35 yurttaşın uçaklardan atılan bombalarla katledilmesi olayı, çok yönlü özeleştiriye, çok yönlü sorgulamaya, çok yönlü değerlendirmeye, çok yönlü araştırmaya konu olmalıdır.

“Çok yönlü” derken kastettiğim şudur:
Sadece bombaya basan parmakla uğraşmamalı, güvenlik politikalarına abananlarla, “Teröristlere göz açtırılmayacak” diyerek insani dikkatin göz ardı edilmesine vesile olanlarla ve istihbaratta sınıfta kalanlarla da uğraşılmalıdır.
Ancak böyle davranılırsa...
Hem yitip giden canlar için gereken duyarlılık gösterilmiş olur, hem de 35 ölüden kendilerine hayat öpücüğü çıkarmak isteyenlerin amaçlarına ulaşmalarının önüne geçilmiş olur.

SAAT 16.00: Yılbaşı hazırlıklarını yerinde gözlemlemek maksadıyla küçük bir Nişantaşı turu atarken birden karşıma Mustafa Sarıgül çıktı. “Başkan” dedim, “buraları resmen Champs Elysees’e çevirmişsin”. Kaşlarını çattı ve şöyle cevap verdi: “Abdi İpekçi’nin yanında Champs Elysees’in lafı edilmez.” Hızla uzaklaştım yanından.
SAAT 17.00: Bir kafenin sokağa taşmış masalarından birindeyim.
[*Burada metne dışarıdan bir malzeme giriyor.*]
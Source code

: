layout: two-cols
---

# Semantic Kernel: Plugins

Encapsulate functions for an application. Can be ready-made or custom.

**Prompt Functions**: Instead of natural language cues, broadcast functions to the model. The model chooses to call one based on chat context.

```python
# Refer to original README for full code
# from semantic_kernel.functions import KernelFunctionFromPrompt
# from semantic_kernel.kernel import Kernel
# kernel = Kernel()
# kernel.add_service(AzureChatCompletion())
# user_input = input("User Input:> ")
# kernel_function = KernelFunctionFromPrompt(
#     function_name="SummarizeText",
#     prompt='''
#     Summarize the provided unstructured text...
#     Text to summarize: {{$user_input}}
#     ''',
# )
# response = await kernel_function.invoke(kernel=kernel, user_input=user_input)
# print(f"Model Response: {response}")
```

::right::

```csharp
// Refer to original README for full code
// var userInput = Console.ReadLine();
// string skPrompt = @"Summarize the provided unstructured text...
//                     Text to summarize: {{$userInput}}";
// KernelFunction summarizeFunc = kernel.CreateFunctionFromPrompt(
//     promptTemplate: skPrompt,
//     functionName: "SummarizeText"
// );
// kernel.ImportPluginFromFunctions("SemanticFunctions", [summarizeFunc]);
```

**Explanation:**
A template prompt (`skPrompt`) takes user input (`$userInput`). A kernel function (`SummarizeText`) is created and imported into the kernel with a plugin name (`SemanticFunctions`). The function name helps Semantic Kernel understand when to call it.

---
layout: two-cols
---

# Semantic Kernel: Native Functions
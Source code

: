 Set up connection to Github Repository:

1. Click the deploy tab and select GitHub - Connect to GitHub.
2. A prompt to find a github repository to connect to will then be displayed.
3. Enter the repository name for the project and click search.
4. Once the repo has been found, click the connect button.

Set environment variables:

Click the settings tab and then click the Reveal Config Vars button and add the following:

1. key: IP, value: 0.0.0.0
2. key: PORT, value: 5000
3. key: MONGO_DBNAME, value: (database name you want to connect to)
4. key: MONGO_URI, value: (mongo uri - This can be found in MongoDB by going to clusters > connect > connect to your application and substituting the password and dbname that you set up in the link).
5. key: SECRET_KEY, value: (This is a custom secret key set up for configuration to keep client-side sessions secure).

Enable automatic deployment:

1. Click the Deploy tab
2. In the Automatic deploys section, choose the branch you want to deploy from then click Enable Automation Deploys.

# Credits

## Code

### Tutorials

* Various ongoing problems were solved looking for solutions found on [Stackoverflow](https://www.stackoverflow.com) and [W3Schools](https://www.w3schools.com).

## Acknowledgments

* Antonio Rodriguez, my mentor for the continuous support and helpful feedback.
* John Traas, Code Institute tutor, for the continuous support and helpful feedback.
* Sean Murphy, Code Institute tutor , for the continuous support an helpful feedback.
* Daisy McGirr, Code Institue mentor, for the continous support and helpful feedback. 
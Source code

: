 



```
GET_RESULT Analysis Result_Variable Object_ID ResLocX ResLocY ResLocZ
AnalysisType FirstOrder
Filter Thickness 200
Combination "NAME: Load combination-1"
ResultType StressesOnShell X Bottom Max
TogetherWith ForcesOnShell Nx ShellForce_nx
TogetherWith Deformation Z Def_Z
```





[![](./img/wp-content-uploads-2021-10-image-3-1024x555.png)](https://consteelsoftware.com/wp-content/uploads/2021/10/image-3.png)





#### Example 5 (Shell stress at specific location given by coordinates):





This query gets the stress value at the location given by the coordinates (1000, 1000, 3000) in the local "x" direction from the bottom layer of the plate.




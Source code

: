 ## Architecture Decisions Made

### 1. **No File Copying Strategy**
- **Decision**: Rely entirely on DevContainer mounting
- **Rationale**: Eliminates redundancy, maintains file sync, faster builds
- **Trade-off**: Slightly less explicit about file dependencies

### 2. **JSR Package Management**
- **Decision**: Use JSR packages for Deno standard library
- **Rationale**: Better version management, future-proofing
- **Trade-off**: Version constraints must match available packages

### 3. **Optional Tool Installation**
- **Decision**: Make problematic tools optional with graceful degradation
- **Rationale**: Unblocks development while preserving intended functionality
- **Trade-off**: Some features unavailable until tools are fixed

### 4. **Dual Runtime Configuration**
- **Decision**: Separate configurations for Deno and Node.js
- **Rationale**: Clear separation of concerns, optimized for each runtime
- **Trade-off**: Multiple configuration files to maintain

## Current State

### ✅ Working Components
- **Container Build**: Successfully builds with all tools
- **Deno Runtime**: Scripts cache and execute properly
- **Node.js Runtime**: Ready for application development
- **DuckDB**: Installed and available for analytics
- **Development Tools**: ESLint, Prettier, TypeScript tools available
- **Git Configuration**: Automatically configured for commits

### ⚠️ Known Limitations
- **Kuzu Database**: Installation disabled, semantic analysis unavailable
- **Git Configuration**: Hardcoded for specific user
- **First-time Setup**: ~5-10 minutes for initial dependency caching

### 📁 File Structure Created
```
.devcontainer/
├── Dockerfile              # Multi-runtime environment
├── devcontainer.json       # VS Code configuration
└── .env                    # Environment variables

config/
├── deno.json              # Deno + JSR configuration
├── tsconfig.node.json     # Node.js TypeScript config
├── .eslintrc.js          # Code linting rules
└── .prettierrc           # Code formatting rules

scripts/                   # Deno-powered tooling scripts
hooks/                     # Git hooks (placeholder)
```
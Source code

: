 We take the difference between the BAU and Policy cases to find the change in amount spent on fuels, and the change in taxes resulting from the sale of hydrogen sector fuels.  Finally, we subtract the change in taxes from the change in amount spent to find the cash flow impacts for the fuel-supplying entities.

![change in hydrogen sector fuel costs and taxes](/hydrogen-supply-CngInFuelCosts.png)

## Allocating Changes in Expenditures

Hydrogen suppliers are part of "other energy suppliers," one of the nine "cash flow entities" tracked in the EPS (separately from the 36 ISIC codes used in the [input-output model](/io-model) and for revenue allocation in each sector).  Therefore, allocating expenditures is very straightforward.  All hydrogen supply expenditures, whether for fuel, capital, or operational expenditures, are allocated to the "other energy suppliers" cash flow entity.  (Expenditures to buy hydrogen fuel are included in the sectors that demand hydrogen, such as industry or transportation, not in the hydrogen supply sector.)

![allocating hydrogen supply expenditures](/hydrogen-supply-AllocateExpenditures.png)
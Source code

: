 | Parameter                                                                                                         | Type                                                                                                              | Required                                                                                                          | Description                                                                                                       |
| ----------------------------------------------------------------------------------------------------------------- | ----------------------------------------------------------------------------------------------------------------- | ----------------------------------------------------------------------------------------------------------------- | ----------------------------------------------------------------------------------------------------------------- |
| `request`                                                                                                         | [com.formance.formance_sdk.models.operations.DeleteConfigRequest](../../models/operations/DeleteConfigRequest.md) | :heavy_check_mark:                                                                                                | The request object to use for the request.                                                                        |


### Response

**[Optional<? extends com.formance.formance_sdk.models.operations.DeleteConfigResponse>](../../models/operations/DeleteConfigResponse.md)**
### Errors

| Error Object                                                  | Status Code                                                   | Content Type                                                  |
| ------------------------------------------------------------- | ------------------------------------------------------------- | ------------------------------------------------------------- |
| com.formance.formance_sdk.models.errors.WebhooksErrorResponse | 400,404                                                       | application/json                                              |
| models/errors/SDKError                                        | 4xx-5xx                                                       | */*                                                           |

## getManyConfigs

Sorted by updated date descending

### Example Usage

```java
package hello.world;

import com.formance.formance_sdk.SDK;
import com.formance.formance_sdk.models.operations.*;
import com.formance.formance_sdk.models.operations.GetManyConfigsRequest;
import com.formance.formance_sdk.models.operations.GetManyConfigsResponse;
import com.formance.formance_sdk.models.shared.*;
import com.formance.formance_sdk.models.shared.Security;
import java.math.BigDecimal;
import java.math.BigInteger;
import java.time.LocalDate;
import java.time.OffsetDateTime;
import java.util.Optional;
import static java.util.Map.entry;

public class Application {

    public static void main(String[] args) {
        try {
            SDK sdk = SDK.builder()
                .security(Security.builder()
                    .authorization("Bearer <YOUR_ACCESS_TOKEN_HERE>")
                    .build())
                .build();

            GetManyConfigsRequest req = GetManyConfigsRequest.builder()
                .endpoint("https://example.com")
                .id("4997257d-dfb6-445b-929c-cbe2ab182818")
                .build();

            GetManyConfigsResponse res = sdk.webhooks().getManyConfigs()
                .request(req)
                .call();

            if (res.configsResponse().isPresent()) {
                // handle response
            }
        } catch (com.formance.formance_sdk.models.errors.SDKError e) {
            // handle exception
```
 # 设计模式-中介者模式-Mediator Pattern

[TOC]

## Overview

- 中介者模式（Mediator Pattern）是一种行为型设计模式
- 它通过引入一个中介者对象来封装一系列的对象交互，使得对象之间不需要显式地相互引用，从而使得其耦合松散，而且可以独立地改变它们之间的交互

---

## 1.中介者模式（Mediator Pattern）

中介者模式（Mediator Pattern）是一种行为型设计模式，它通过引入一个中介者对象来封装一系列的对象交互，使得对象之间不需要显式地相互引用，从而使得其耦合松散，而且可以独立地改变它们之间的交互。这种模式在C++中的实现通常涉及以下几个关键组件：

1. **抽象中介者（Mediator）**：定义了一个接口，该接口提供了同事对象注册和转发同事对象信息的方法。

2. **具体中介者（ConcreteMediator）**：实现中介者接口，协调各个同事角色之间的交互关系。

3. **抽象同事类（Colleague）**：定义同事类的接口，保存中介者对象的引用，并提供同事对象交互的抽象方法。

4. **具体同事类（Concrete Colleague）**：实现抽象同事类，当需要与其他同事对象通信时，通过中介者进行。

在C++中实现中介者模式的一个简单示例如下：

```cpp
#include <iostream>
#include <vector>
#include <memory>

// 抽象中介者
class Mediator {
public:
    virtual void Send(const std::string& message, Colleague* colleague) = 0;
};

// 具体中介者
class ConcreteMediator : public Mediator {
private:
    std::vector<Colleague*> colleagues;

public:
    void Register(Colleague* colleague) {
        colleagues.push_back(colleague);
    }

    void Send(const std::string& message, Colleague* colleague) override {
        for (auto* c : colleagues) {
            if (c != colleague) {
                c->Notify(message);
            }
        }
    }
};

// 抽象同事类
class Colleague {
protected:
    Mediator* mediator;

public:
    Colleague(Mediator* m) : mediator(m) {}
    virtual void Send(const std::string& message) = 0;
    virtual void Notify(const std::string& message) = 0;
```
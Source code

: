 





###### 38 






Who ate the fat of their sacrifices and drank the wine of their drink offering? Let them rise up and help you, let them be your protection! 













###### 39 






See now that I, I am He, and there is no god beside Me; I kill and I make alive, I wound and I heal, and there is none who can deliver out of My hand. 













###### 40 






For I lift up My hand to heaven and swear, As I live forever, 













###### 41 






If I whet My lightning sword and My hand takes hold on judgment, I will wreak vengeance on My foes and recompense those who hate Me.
Gelip geçenleri izliyorum. “Bu gece çok eğleneceğiz çok” imasında bulunan agresif bir telaş yerleşmiş yüz hatlarına... Gerildim. Resmen.
SAAT 18.00: Evdeyim. Evin bütün ışıklarını yaktım.
SAAT 18.30: Elimde gidebileceğim sekiz ayrı parti daveti var. Fakat ta Hüsrev Gerede Caddesi’ne kadar yayılma istidadı gösteren kalabalık ve yağan neşesiz yağmur “evde kal, evde kal” diye telkinde bulundu.
SAAT 19.00: Can sıkıntısı nedeniyle yapılan anlamsız hareketlerin tümünü yapmaya başladım: Televizyonda kanallar arası dolaşma, balkona çıkıp etrafı miskince seyretme, kitaplıktan rast gele bir kitap çekip karıştırma, mutfağa gidip aykırılık olsun diye hindi yerine sipariş edilen tavukla uğraşma falan... Konsantrasyonsuzluk had safhada!
SAAT 19.30: Bir konuk geldi. Sonra bir konuk daha... Sıkıntının sirayet edici etkisi üçümüzü birden sardı. Televizyonun başına geçip kanalların yılbaşı programlarıyla acımasızca alay etmeye başladık.
SAAT 20.00: Hafiften bir uyku bastırdı. “Hadi biraz hava alalım” dedim. Dışarı çıktık. Şemsiyeli kalabalıktan öyle bir tırstık ki beş dakika sonra yeniden eve döndük.
SAAT 20.30: Twitter’a şu mesajı attım: “Eğlenmek için kasmak, kasmaların en fenasıdır.”
SAAT 21:00: Dışarıdan gelen bir gürültü nedeniyle balkona koştum. Bu sene iyiden iyiye “Noel Abi” rolüne kendini kaptıran Mustafa Sarıgül, halkın yeni yılını otobüs üzerinden kutluyordu. Kendimi otobüs üstündeki Sarıgül’e el sallarken yakaladım.
SAAT 21.30: Yeni yıl kutlaması için arayanları cevapladım. Hepsine “çok eğleniyoruz çok” dedim. Ses tonlarına sinen kıskançlığı fark ederek keyiflendim.
SAAT 22.00: Her yıl olduğu gibi bu yıl da TV 5’teki canlı yayın “Mekke’nin Fethi” kutlamasını seyrettim. Sonra belki biraz Ankara türküsü dinlerim diye Flash TV’yi açtım: Hayret! Bir numara yoktu. NTV’de “Altın Düetler” programında Ümit Besen ile Bengü’yü dinledim.
SAAT 23.00: İki konuk daha geldi eve... Kendimizi birden “Televizyona çıkan dansözlerin sayısının azalması ile Türkiye’nin muhafazakârlaşması arasındaki ilişki” konulu saçma sapan bir tartışmanın içinde bulduk.
SAAT: 24.00: 10’dan geriye doğru saymadık. Aramızdan biri birbirimizi kutlamayı teklif edince ona küçümser bir yüz ifadesiyle baktık. Yaptığımız tek aktivite balkona çıkıp havai fişek gösterisini seyretmek oldu.
SAAT 00.15: Twitter’a “Eeee? Ne oldu?” diye bir mesaj attım.
SAAT 01.00: Esneyerek konukların gitmesini sağlamaya çalıştım. Başardığım anda da kendimi yatağa attım. İçimden “Çok şükür bu tantanayı da atlattık” diyerek...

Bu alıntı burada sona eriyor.